In other words, many of the exact industries college graduates — including former athletes — have historically entered after school.

This is not science fiction anymore.

The entry-level ladder is already shrinking.

Companies no longer need as many junior analysts, assistants, coordinators, or support staff because AI systems can now summarize reports, analyze documents, generate presentations, automate workflows, and complete structured cognitive tasks in seconds.

The first people affected are not executives.

They are young graduates trying to enter the workforce for the first time.

And that includes athletes.

The 98 Percent Reality

The public conversation around college sports focuses heavily on the small percentage of athletes who turn professional.

But most athletes never play professionally.

Most eventually leave campus with:

  • a degree,

  • years of discipline,

  • years of sacrifice,

  • and the expectation that the workforce waiting for them still operates the way it did for previous generations.

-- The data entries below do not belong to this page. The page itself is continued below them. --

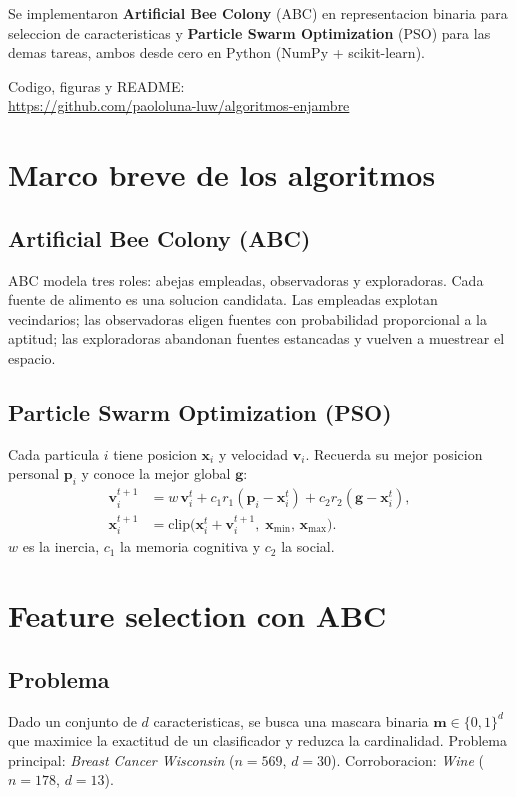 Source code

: \documentclass[11pt,oneside]{article}
\begin{document}
Se implementaron \textbf{Artificial Bee Colony} (ABC) en representacion binaria para seleccion de caracteristicas y \textbf{Particle Swarm Optimization} (PSO) para las demas tareas, ambos desde cero en Python (NumPy + scikit-learn).

\begin{cajarepo}
Codigo, figuras y README:\\
\url{https://github.com/paololuna-luw/algoritmos-enjambre}
\end{cajarepo}

\section{Marco breve de los algoritmos}
\subsection{Artificial Bee Colony (ABC)}
ABC modela tres roles: abejas empleadas, observadoras y exploradoras. Cada fuente de alimento es una solucion candidata. Las empleadas explotan vecindarios; las observadoras eligen fuentes con probabilidad proporcional a la aptitud; las exploradoras abandonan fuentes estancadas y vuelven a muestrear el espacio.

\subsection{Particle Swarm Optimization (PSO)}
Cada particula $i$ tiene posicion $\mathbf{x}_i$ y velocidad $\mathbf{v}_i$. Recuerda su mejor posicion personal $\mathbf{p}_i$ y conoce la mejor global $\mathbf{g}$:
\begin{align}
\mathbf{v}_i^{t+1}
&= w\,\mathbf{v}_i^{t}
+ c_1 r_1 (\mathbf{p}_i-\mathbf{x}_i^{t})
+ c_2 r_2 (\mathbf{g}-\mathbf{x}_i^{t}), \\
\mathbf{x}_i^{t+1}
&= \mathrm{clip}\bigl(\mathbf{x}_i^{t}+\mathbf{v}_i^{t+1},\;
\mathbf{x}_{\min},\,\mathbf{x}_{\max}\bigr).
\end{align}
$w$ es la inercia, $c_1$ la memoria cognitiva y $c_2$ la social.

\section{Feature selection con ABC}
\subsection{Problema}
Dado un conjunto de $d$ caracteristicas, se busca una mascara binaria $\mathbf{m}\in\{0,1\}^d$ que maximice la exactitud de un clasificador y reduzca la cardinalidad. Problema principal: \emph{Breast Cancer Wisconsin} ($n=569$, $d=30$). Corroboracion: \emph{Wine} ($n=178$, $d=13$).
\end{document}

That assumption is becoming dangerous.

Because universities are still preparing many athletes for an economy that is changing underneath them in real time.

The issue is not that athletes are unprepared.

In many ways, athletes may be better prepared than the general population.

The problem is that institutions are still measuring preparation using outdated assumptions.

Graduate.
Build a résumé.
Land an entry-level job.
Climb slowly.

But what happens if the bottom rung of the ladder begins disappearing?

What AI Cannot Replace

Here’s the irony:

The same economy being disrupted by AI may actually increase the value of many traits athletes already possess.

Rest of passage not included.